I approached Entente, a new “casual fine dining” restaurant from Arami owner Ty Fujimura, with a bit of trepidation. With a website featuring little more than an inscrutable, cursory menu, a reservation system that requires a credit card number, and $20-per-person penalty for no-shows, I worried it had a touch of the user-unfriendliness you might encounter trying to get a table at, say, Schwa. And that’s not just because Fujimura’s chef is Brian Fisher, a four-year veteran of that closet-size crucible of fuck-you fine dining. As my pals and I claimed our credit-secured four-top we looked around a restaurant empty but for a table occupied by Fujimura and his pals, laughing it up.

But first two salads upend the usual expectations for greenery of their kind. The “wedge” is a circular segment of iceberg more properly described as a bowl, its center filled with a deposit of cool, creamy green goddess dressing and its perimeter adorned with bacon, pungent Cambozola cheese, and dollops of concentrated tomato jam. The raw greens in the kale salad are tenderized with a sweet, sour, and spicy Thai-style vinaigrette to mitigate the joyless mastication usually required by them, tossed with crunchy tempura-fried ramen noodles, and mounted on a sheaf of grilled napa cabbage.
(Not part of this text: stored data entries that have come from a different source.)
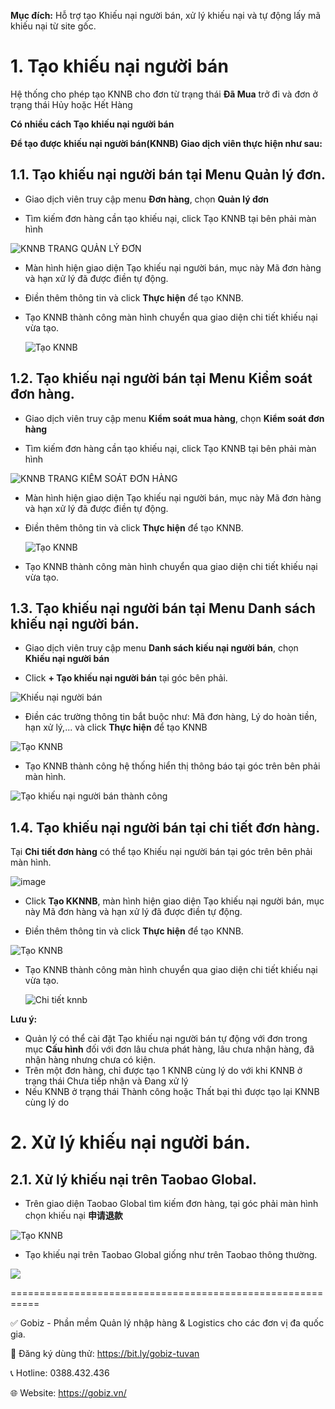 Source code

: **Mục đích:** Hỗ trợ tạo Khiếu nại người bán, xử lý khiếu nại và tự động lấy mã khiếu nại từ site gốc.

# 1. Tạo khiếu nại người bán

Hệ thống cho phép tạo KNNB cho đơn từ trạng thái **Đã Mua** trở đi và đơn ở trạng thái Hủy hoặc Hết Hàng 

**Có nhiều cách Tạo khiếu nại người bán**

**Để tạo được khiếu nại người bán(KNNB) Giao dịch viên thực hiện như sau:**

 ## 1.1. Tạo khiếu nại người bán tại Menu Quản lý đơn.

- Giao dịch viên truy cập menu **Đơn hàng**, chọn **Quản lý đơn**

- Tìm kiếm đơn hàng cần tạo khiếu nại, click Tạo KNNB tại bên phải màn hình

![KNNB TRANG QUẢN LÝ ĐƠN](https://github.com/gobizvn/gobiz-docs/assets/135328227/b3d4065f-85d6-4a8e-9f94-850931155b59) 

- Màn hình hiện giao diện Tạo khiếu nại người bán, mục này Mã đơn hàng và hạn xử lý đã được điền tự động.

- Điền thêm thông tin và click **Thực hiện** để tạo KNNB.

- Tạo KNNB thành công màn hình chuyển qua giao diện chi tiết khiếu nại vừa tạo. 

  ![Tạo KNNB](https://github.com/gobizvn/gobiz-docs/assets/135328227/2f61143f-b1cb-4f58-b735-c9ed9349d29c)


## 1.2. Tạo khiếu nại người bán tại Menu Kiểm soát đơn hàng.

- Giao dịch viên truy cập menu **Kiểm soát mua hàng**, chọn **Kiểm soát đơn hàng**

- Tìm kiếm đơn hàng cần tạo khiếu nại, click Tạo KNNB tại bên phải màn hình
  
 ![KNNB TRANG KIỂM SOÁT ĐƠN HÀNG](https://github.com/gobizvn/gobiz-docs/assets/135328227/73c3b99b-0156-42b1-93f6-1cb9098ebc38)

- Màn hình hiện giao diện Tạo khiếu nại người bán, mục này Mã đơn hàng và hạn xử lý đã được điền tự động.

- Điền thêm thông tin và click **Thực hiện** để tạo KNNB.

  ![Tạo KNNB](https://github.com/gobizvn/gobiz-docs/assets/135328227/2f61143f-b1cb-4f58-b735-c9ed9349d29c)

- Tạo KNNB thành công màn hình chuyển qua giao diện chi tiết khiếu nại vừa tạo. 

## 1.3. Tạo khiếu nại người bán tại Menu Danh sách khiếu nại người bán.

- Giao dịch viên truy cập menu **Danh sách kiếu nại người bán**, chọn **Khiếu nại người bán**

- Click **+ Tạo khiếu nại người bán** tại góc bên phải.

![Khiếu nại người bán](https://github.com/gobizvn/gobiz-docs/assets/135328227/70a473ce-d161-4fd3-bac5-79c75dd723b1)

- Điền các trường thông tin bắt buộc như: Mã đơn hàng, Lý do hoàn tiền, hạn xử lý,... và click **Thực hiện** để tạo KNNB

![Tạo KNNB](https://github.com/gobizvn/gobiz-docs/assets/135328227/ccd8028d-1320-4d08-a162-557bf367d5cd)

- Tạo KNNB thành công hệ thống hiển thị thông báo tại góc trên bên phải màn hình.

 ![Tạo khiếu nại người bán thành công](https://github.com/gobizvn/gobiz-docs/assets/135328227/22da6221-0106-48dc-a923-2d2352617ccb)

 ## 1.4. Tạo khiếu nại người bán tại chi tiết đơn hàng.

 Tại **Chi tiết đơn hàng** có thể tạo Khiếu nại người bán tại góc trên bên phải màn hình. 

 ![image](https://github.com/gobizvn/gobiz-docs/assets/135328227/2ebf25b8-89a1-4b92-a7aa-db937502e6ce)

- Click **Tạo KKNNB**, màn hình hiện giao diện Tạo khiếu nại người bán, mục này Mã đơn hàng và hạn xử lý đã được điền tự động.

- Điền thêm thông tin và click **Thực hiện** để tạo KNNB.

![Tạo KNNB](https://github.com/gobizvn/gobiz-docs/assets/135328227/2f61143f-b1cb-4f58-b735-c9ed9349d29c)

- Tạo KNNB thành công màn hình chuyển qua giao diện chi tiết khiếu nại vừa tạo.
  
  ![Chi tiết knnb](https://github.com/gobizvn/gobiz-docs/assets/135328227/4dc81f9d-21f0-4d6d-ae9f-b2e2afbe7d8c)

**Lưu ý:**
- Quản lý có thể cài đặt Tạo khiếu nại người bán tự động với đơn trong mục **Cấu hình** đối với đơn lâu chưa phát hàng, lâu chưa nhận hàng, đã nhận hàng nhưng chưa có kiện.
- Trên một đơn hàng, chỉ được tạo 1 KNNB cùng lý do với khi KNNB ở trạng thái Chưa tiếp nhận và Đang xử lý
- Nếu KNNB ở trạng thái Thành công hoặc Thất bại thì được tạo lại KNNB cùng lý do
  
# 2. Xử lý khiếu nại người bán. 

## 2.1. Xử lý khiếu nại trên Taobao Global.

- Trên giao diện Taobao Global tìm kiếm đơn hàng, tại góc phải màn hình chọn khiếu nại **申请退款** 

![Tạo KNNB](https://github.com/gobizvn/gobiz-docs/assets/135328227/28b9d24e-0b21-41fb-b66d-cabaf13c0bed)

- Tạo khiếu nại trên Taobao Global giống như trên Taobao thông thường.

![](https://github.com/gobizvn/gobiz-docs/assets/135328227/7acdb6e8-ae4d-4b33-9bab-706c77577793)





























 
===========================================================

✅ Gobiz - Phần mềm Quản lý nhập hàng & Logistics cho các đơn vị đa quốc gia.

📌 Đăng ký dùng thử: https://bit.ly/gobiz-tuvan

📞 Hotline: 0388.432.436

🌐 Website: https://gobiz.vn/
Angie Silberberg’s list of 40-some wines is devoted to minimally messed-with natural bottles, more than a dozen local beers, and cocktails such as Patty’s Revenge, a sweet rummy concoction in a highball glass with a blast of bracing Branca Menta, or the What Are We Doing, with a bourbon base sent in a surprisingly effective tiki direction from tropical-flavored Red Bull. And don’t sleep on the nonalcoholic house-made sodas with intriguing profiles like fig, shiitake-tarragon, and pistachio-rose-lime.